**Exercise**: Begin at the first line below and copy each line exactly, ending with the line where "Given any particular" appears.

Segment Start: Materials provided

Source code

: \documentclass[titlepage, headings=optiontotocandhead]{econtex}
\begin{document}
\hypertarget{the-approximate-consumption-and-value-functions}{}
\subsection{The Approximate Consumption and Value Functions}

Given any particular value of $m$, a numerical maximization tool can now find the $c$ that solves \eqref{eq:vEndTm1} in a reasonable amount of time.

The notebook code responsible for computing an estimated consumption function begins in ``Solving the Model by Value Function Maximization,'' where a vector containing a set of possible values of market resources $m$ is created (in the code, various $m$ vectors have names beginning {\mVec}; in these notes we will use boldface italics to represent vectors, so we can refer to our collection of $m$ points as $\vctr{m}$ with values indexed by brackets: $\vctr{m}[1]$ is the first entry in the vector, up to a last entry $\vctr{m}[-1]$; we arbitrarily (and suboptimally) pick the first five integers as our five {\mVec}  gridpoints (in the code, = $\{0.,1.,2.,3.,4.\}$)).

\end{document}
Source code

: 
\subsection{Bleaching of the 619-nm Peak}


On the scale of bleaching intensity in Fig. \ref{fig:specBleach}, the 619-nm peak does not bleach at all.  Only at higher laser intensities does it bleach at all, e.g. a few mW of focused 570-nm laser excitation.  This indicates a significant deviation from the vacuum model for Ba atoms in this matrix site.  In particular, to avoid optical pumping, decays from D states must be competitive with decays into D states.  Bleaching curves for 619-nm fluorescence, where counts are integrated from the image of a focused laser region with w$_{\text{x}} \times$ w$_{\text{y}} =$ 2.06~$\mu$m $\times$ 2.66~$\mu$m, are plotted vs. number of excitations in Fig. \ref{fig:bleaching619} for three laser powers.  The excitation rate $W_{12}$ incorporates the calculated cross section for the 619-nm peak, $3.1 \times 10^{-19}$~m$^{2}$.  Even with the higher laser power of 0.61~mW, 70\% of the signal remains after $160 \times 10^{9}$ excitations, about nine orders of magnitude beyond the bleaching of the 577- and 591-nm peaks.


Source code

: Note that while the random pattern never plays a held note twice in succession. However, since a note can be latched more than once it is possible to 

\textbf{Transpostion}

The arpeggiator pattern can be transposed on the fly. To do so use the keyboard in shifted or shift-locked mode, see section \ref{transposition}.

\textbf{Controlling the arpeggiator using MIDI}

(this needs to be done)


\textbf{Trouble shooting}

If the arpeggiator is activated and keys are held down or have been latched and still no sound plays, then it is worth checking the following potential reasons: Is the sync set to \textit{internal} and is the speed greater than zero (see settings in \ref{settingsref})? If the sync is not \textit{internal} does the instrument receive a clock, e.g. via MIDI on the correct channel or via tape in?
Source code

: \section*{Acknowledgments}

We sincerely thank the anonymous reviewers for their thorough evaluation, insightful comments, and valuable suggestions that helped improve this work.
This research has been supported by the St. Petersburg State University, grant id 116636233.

Segment End: Materials provided

**Result**:
Source code

: \documentclass[titlepage, headings=optiontotocandhead]{econtex}
\begin{document}
\hypertarget{the-approximate-consumption-and-value-functions}{}
\subsection{The Approximate Consumption and Value Functions}

Given any particular value of $m$, a numerical maximization tool can now find the $c$ that solves \eqref{eq:vEndTm1} in a reasonable amount of time.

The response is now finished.